**Exercise brief:** Whether an entry is long or short, retype it exactly.
Start of Records supplied
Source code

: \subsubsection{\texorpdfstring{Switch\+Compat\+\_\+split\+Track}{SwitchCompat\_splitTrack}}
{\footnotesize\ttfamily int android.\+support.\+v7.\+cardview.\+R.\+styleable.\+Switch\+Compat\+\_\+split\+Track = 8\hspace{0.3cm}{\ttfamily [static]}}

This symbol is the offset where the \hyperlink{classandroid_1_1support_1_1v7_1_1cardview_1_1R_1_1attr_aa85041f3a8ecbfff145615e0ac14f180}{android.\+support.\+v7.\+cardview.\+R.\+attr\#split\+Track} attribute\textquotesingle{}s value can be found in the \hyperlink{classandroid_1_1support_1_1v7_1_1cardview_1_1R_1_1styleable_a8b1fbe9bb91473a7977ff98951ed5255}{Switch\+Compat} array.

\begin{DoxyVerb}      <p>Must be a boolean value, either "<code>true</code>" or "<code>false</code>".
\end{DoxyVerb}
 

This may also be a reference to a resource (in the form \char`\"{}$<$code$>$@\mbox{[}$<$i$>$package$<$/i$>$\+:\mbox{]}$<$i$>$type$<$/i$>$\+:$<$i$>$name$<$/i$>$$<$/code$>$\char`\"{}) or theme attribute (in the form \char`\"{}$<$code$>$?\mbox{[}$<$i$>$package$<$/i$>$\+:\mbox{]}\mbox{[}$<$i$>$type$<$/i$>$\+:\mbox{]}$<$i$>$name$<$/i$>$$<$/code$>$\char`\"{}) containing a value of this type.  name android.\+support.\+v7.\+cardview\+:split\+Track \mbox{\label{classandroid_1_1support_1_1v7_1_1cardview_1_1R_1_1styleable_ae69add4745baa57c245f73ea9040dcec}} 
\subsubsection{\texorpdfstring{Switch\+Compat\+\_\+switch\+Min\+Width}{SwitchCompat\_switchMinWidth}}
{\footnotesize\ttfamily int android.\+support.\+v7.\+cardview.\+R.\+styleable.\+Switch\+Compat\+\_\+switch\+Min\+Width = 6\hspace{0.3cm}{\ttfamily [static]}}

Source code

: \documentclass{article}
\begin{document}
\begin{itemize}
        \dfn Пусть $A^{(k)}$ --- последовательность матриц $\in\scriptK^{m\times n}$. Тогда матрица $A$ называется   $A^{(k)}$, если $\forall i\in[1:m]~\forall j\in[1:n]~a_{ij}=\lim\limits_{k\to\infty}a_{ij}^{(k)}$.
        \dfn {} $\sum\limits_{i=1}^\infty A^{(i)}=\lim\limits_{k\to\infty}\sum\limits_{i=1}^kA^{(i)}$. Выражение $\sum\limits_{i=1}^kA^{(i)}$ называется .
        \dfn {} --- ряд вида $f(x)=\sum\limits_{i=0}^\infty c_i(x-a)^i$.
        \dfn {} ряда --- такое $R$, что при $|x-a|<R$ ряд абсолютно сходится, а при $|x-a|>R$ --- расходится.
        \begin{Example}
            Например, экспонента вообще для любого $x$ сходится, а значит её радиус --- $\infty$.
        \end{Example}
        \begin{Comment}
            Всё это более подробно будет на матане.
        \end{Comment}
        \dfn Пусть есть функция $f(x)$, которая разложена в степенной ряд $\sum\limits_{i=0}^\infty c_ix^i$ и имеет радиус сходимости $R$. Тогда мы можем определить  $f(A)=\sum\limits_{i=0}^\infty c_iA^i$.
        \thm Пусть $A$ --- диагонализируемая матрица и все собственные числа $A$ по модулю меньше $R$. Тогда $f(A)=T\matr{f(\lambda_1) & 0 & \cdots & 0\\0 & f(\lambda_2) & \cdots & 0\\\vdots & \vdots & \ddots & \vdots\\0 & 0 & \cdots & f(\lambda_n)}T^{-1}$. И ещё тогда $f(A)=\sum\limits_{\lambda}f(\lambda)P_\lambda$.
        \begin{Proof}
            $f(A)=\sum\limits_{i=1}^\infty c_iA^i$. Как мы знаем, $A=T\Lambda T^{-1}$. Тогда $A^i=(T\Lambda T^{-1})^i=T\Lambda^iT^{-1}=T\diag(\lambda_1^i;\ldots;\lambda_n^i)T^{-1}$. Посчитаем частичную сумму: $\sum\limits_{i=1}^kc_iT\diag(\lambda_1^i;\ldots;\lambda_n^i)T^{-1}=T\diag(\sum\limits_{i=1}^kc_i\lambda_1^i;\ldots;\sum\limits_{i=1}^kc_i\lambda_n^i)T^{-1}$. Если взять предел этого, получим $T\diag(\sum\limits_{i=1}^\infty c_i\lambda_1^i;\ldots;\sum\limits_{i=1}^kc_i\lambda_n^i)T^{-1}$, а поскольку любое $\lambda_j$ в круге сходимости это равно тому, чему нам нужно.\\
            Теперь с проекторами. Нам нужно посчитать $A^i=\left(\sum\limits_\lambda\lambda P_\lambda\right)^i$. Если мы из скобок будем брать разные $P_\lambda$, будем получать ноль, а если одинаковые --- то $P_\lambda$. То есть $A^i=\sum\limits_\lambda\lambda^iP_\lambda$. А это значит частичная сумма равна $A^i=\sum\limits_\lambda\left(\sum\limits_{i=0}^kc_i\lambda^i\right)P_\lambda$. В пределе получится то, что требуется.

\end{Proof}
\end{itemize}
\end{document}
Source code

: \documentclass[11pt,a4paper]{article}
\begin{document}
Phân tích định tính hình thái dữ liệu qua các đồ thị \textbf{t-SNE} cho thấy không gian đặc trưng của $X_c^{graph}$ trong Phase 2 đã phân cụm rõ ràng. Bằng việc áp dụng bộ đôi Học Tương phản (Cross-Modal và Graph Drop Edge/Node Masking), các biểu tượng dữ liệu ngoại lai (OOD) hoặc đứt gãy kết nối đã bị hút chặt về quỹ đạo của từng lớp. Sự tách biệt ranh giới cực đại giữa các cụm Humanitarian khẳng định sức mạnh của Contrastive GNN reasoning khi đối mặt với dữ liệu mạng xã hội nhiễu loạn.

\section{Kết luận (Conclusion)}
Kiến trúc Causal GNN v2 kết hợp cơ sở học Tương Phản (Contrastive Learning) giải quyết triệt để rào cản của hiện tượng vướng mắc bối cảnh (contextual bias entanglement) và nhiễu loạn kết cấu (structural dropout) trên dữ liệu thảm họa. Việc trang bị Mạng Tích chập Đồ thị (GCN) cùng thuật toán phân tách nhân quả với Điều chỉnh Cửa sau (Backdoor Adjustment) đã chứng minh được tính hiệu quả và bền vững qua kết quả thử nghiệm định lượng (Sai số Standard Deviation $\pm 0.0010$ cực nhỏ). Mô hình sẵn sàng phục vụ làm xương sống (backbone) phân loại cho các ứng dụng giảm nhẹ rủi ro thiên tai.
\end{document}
End of Records supplied
**Response:**
Source code

: \subsubsection{\texorpdfstring{Switch\+Compat\+\_\+split\+Track}{SwitchCompat\_splitTrack}}
{\footnotesize\ttfamily int android.\+support.\+v7.\+cardview.\+R.\+styleable.\+Switch\+Compat\+\_\+split\+Track = 8\hspace{0.3cm}{\ttfamily [static]}}

This symbol is the offset where the \hyperlink{classandroid_1_1support_1_1v7_1_1cardview_1_1R_1_1attr_aa85041f3a8ecbfff145615e0ac14f180}{android.\+support.\+v7.\+cardview.\+R.\+attr\#split\+Track} attribute\textquotesingle{}s value can be found in the \hyperlink{classandroid_1_1support_1_1v7_1_1cardview_1_1R_1_1styleable_a8b1fbe9bb91473a7977ff98951ed5255}{Switch\+Compat} array.

\begin{DoxyVerb}      <p>Must be a boolean value, either "<code>true</code>" or "<code>false</code>".
\end{DoxyVerb}
 

This may also be a reference to a resource (in the form \char`\"{}$<$code$>$@\mbox{[}$<$i$>$package$<$/i$>$\+:\mbox{]}$<$i$>$type$<$/i$>$\+:$<$i$>$name$<$/i$>$$<$/code$>$\char`\"{}) or theme attribute (in the form \char`\"{}$<$code$>$?\mbox{[}$<$i$>$package$<$/i$>$\+:\mbox{]}\mbox{[}$<$i$>$type$<$/i$>$\+:\mbox{]}$<$i$>$name$<$/i$>$$<$/code$>$\char`\"{}) containing a value of this type.  name android.\+support.\+v7.\+cardview\+:split\+Track \mbox{\label{classandroid_1_1support_1_1v7_1_1cardview_1_1R_1_1styleable_ae69add4745baa57c245f73ea9040dcec}} 
\subsubsection{\texorpdfstring{Switch\+Compat\+\_\+switch\+Min\+Width}{SwitchCompat\_switchMinWidth}}
{\footnotesize\ttfamily int android.\+support.\+v7.\+cardview.\+R.\+styleable.\+Switch\+Compat\+\_\+switch\+Min\+Width = 6\hspace{0.3cm}{\ttfamily [static]}}

Source code

: \documentclass{article}
\begin{document}
\begin{itemize}
        \dfn Пусть $A^{(k)}$ --- последовательность матриц $\in\scriptK^{m\times n}$. Тогда матрица $A$ называется   $A^{(k)}$, если $\forall i\in[1:m]~\forall j\in[1:n]~a_{ij}=\lim\limits_{k\to\infty}a_{ij}^{(k)}$.
        \dfn {} $\sum\limits_{i=1}^\infty A^{(i)}=\lim\limits_{k\to\infty}\sum\limits_{i=1}^kA^{(i)}$. Выражение $\sum\limits_{i=1}^kA^{(i)}$ называется .
        \dfn {} --- ряд вида $f(x)=\sum\limits_{i=0}^\infty c_i(x-a)^i$.
        \dfn {} ряда --- такое $R$, что при $|x-a|<R$ ряд абсолютно сходится, а при $|x-a|>R$ --- расходится.
        \begin{Example}
            Например, экспонента вообще для любого $x$ сходится, а значит её радиус --- $\infty$.
        \end{Example}
        \begin{Comment}
            Всё это более подробно будет на матане.
        \end{Comment}
        \dfn Пусть есть функция $f(x)$, которая разложена в степенной ряд $\sum\limits_{i=0}^\infty c_ix^i$ и имеет радиус сходимости $R$. Тогда мы можем определить  $f(A)=\sum\limits_{i=0}^\infty c_iA^i$.
        \thm Пусть $A$ --- диагонализируемая матрица и все собственные числа $A$ по модулю меньше $R$. Тогда $f(A)=T\matr{f(\lambda_1) & 0 & \cdots & 0\\0 & f(\lambda_2) & \cdots & 0\\\vdots & \vdots & \ddots & \vdots\\0 & 0 & \cdots & f(\lambda_n)}T^{-1}$. И ещё тогда $f(A)=\sum\limits_{\lambda}f(\lambda)P_\lambda$.
        \begin{Proof}
            $f(A)=\sum\limits_{i=1}^\infty c_iA^i$. Как мы знаем, $A=T\Lambda T^{-1}$. Тогда $A^i=(T\Lambda T^{-1})^i=T\Lambda^iT^{-1}=T\diag(\lambda_1^i;\ldots;\lambda_n^i)T^{-1}$. Посчитаем частичную сумму: $\sum\limits_{i=1}^kc_iT\diag(\lambda_1^i;\ldots;\lambda_n^i)T^{-1}=T\diag(\sum\limits_{i=1}^kc_i\lambda_1^i;\ldots;\sum\limits_{i=1}^kc_i\lambda_n^i)T^{-1}$. Если взять предел этого, получим $T\diag(\sum\limits_{i=1}^\infty c_i\lambda_1^i;\ldots;\sum\limits_{i=1}^kc_i\lambda_n^i)T^{-1}$, а поскольку любое $\lambda_j$ в круге сходимости это равно тому, чему нам нужно.\\
            Теперь с проекторами. Нам нужно посчитать $A^i=\left(\sum\limits_\lambda\lambda P_\lambda\right)^i$. Если мы из скобок будем брать разные $P_\lambda$, будем получать ноль, а если одинаковые --- то $P_\lambda$. То есть $A^i=\sum\limits_\lambda\lambda^iP_\lambda$. А это значит частичная сумма равна $A^i=\sum\limits_\lambda\left(\sum\limits_{i=0}^kc_i\lambda^i\right)P_\lambda$. В пределе получится то, что требуется.

\end{Proof}
\end{itemize}
\end{document}
Source code

: \documentclass[11pt,a4paper]{article}
\begin{document}
Phân tích định tính hình thái dữ liệu qua các đồ thị \textbf{t-SNE} cho thấy không gian đặc trưng của $X_c^{graph}$ trong Phase 2 đã phân cụm rõ ràng. Bằng việc áp dụng bộ đôi Học Tương phản (Cross-Modal và Graph Drop Edge/Node Masking), các biểu tượng dữ liệu ngoại lai (OOD) hoặc đứt gãy kết nối đã bị hút chặt về quỹ đạo của từng lớp. Sự tách biệt ranh giới cực đại giữa các cụm Humanitarian khẳng định sức mạnh của Contrastive GNN reasoning khi đối mặt với dữ liệu mạng xã hội nhiễu loạn.

\section{Kết luận (Conclusion)}
Kiến trúc Causal GNN v2 kết hợp cơ sở học Tương Phản (Contrastive Learning) giải quyết triệt để rào cản của hiện tượng vướng mắc bối cảnh (contextual bias entanglement) và nhiễu loạn kết cấu (structural dropout) trên dữ liệu thảm họa. Việc trang bị Mạng Tích chập Đồ thị (GCN) cùng thuật toán phân tách nhân quả với Điều chỉnh Cửa sau (Backdoor Adjustment) đã chứng minh được tính hiệu quả và bền vững qua kết quả thử nghiệm định lượng (Sai số Standard Deviation $\pm 0.0010$ cực nhỏ). Mô hình sẵn sàng phục vụ làm xương sống (backbone) phân loại cho các ứng dụng giảm nhẹ rủi ro thiên tai.
\end{document}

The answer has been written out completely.